* WHAT YOU ARE ASKED TO DO *
Set down, word for word, only the lines from the start of the records through the line bearing "parallel or sequential"; include no pictures.

(Plain-text document sources)
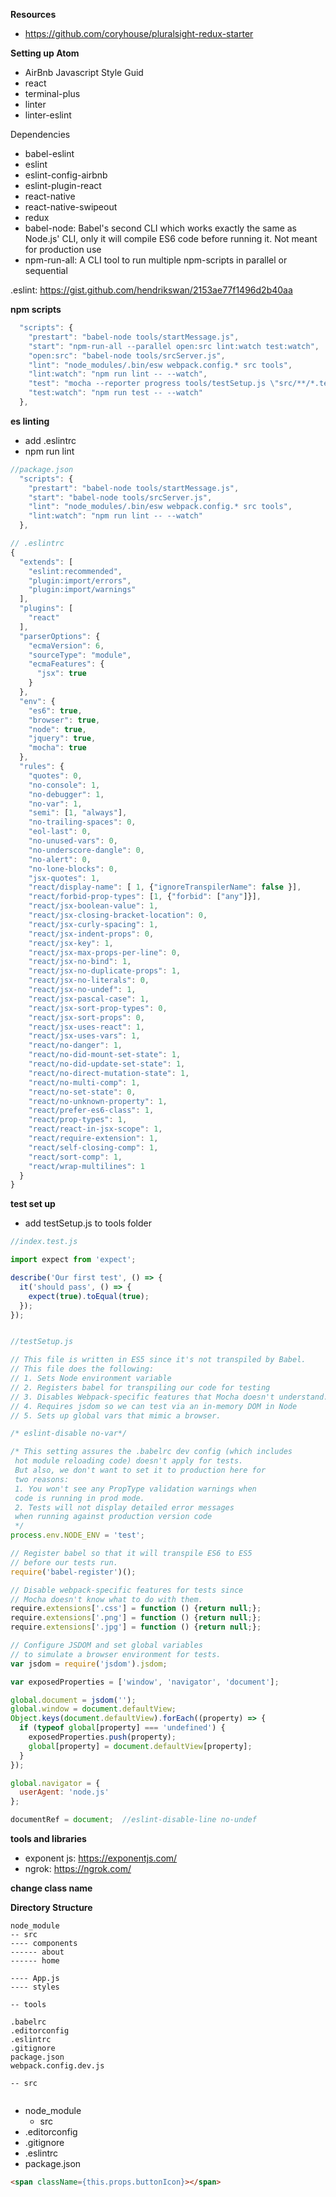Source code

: **Resources**

* https://github.com/coryhouse/pluralsight-redux-starter

**Setting up Atom**

* AirBnb Javascript Style Guid
* react
* terminal-plus
* linter
* linter-eslint

Dependencies

* babel-eslint
* eslint
* eslint-config-airbnb
* eslint-plugin-react
* react-native
* react-native-swipeout
* redux
* babel-node: Babel's second CLI which works exactly the same as Node.js' CLI, only it will compile ES6 code before running it. Not meant for production use
* npm-run-all: A CLI tool to run multiple npm-scripts in parallel or sequential

.eslint: https://gist.github.com/hendrikswan/2153ae77f1496d2b40aa

**npm scripts**

```javascript
  "scripts": {
    "prestart": "babel-node tools/startMessage.js",
    "start": "npm-run-all --parallel open:src lint:watch test:watch",
    "open:src": "babel-node tools/srcServer.js",
    "lint": "node_modules/.bin/esw webpack.config.* src tools",
    "lint:watch": "npm run lint -- --watch",
    "test": "mocha --reporter progress tools/testSetup.js \"src/**/*.test.js\"",
    "test:watch": "npm run test -- --watch"
  },
```

**es linting**

* add .eslintrc
* npm run lint

```javascript
//package.json
  "scripts": {
    "prestart": "babel-node tools/startMessage.js",
    "start": "babel-node tools/srcServer.js",
    "lint": "node_modules/.bin/esw webpack.config.* src tools",
    "lint:watch": "npm run lint -- --watch"
  },

// .eslintrc
{
  "extends": [
    "eslint:recommended",
    "plugin:import/errors",
    "plugin:import/warnings"
  ],
  "plugins": [
    "react"
  ],
  "parserOptions": {
    "ecmaVersion": 6,
    "sourceType": "module",
    "ecmaFeatures": {
      "jsx": true
    }
  },
  "env": {
    "es6": true,
    "browser": true,
    "node": true,
    "jquery": true,
    "mocha": true
  },
  "rules": {
    "quotes": 0,
    "no-console": 1,
    "no-debugger": 1,
    "no-var": 1,
    "semi": [1, "always"],
    "no-trailing-spaces": 0,
    "eol-last": 0,
    "no-unused-vars": 0,
    "no-underscore-dangle": 0,
    "no-alert": 0,
    "no-lone-blocks": 0,
    "jsx-quotes": 1,
    "react/display-name": [ 1, {"ignoreTranspilerName": false }],
    "react/forbid-prop-types": [1, {"forbid": ["any"]}],
    "react/jsx-boolean-value": 1,
    "react/jsx-closing-bracket-location": 0,
    "react/jsx-curly-spacing": 1,
    "react/jsx-indent-props": 0,
    "react/jsx-key": 1,
    "react/jsx-max-props-per-line": 0,
    "react/jsx-no-bind": 1,
    "react/jsx-no-duplicate-props": 1,
    "react/jsx-no-literals": 0,
    "react/jsx-no-undef": 1,
    "react/jsx-pascal-case": 1,
    "react/jsx-sort-prop-types": 0,
    "react/jsx-sort-props": 0,
    "react/jsx-uses-react": 1,
    "react/jsx-uses-vars": 1,
    "react/no-danger": 1,
    "react/no-did-mount-set-state": 1,
    "react/no-did-update-set-state": 1,
    "react/no-direct-mutation-state": 1,
    "react/no-multi-comp": 1,
    "react/no-set-state": 0,
    "react/no-unknown-property": 1,
    "react/prefer-es6-class": 1,
    "react/prop-types": 1,
    "react/react-in-jsx-scope": 1,
    "react/require-extension": 1,
    "react/self-closing-comp": 1,
    "react/sort-comp": 1,
    "react/wrap-multilines": 1
  }
}

```

**test set up**

* add testSetup.js to tools folder

```javascript
//index.test.js

import expect from 'expect';

describe('Our first test', () => {
  it('should pass', () => {
    expect(true).toEqual(true);
  });
});


//testSetup.js

// This file is written in ES5 since it's not transpiled by Babel.
// This file does the following:
// 1. Sets Node environment variable
// 2. Registers babel for transpiling our code for testing
// 3. Disables Webpack-specific features that Mocha doesn't understand.
// 4. Requires jsdom so we can test via an in-memory DOM in Node
// 5. Sets up global vars that mimic a browser.

/* eslint-disable no-var*/

/* This setting assures the .babelrc dev config (which includes
 hot module reloading code) doesn't apply for tests.
 But also, we don't want to set it to production here for
 two reasons:
 1. You won't see any PropType validation warnings when
 code is running in prod mode.
 2. Tests will not display detailed error messages
 when running against production version code
 */
process.env.NODE_ENV = 'test';

// Register babel so that it will transpile ES6 to ES5
// before our tests run.
require('babel-register')();

// Disable webpack-specific features for tests since
// Mocha doesn't know what to do with them.
require.extensions['.css'] = function () {return null;};
require.extensions['.png'] = function () {return null;};
require.extensions['.jpg'] = function () {return null;};

// Configure JSDOM and set global variables
// to simulate a browser environment for tests.
var jsdom = require('jsdom').jsdom;

var exposedProperties = ['window', 'navigator', 'document'];

global.document = jsdom('');
global.window = document.defaultView;
Object.keys(document.defaultView).forEach((property) => {
  if (typeof global[property] === 'undefined') {
    exposedProperties.push(property);
    global[property] = document.defaultView[property];
  }
});

global.navigator = {
  userAgent: 'node.js'
};

documentRef = document;  //eslint-disable-line no-undef
```


**tools and libraries**

* exponent js: https://exponentjs.com/
* ngrok: https://ngrok.com/

**change class name**

**Directory Structure**

```
node_module
-- src
---- components
------ about
------ home

---- App.js
---- styles

-- tools

.babelrc
.editorconfig
.eslintrc
.gitignore
package.json
webpack.config.dev.js

-- src


```
* node_module
  * src 
* .editorconfig
* .gitignore
* .eslintrc
* package.json

```html
<span className={this.props.buttonIcon}></span>
```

* ANSWER TO THIS EXERCISE *
Source code

: **Resources**

* https://github.com/coryhouse/pluralsight-redux-starter

**Setting up Atom**

* AirBnb Javascript Style Guid
* react
* terminal-plus
* linter
* linter-eslint

Dependencies

* babel-eslint
* eslint
* eslint-config-airbnb
* eslint-plugin-react
* react-native
* react-native-swipeout
* redux
* babel-node: Babel's second CLI which works exactly the same as Node.js' CLI, only it will compile ES6 code before running it. Not meant for production use
* npm-run-all: A CLI tool to run multiple npm-scripts in parallel or sequential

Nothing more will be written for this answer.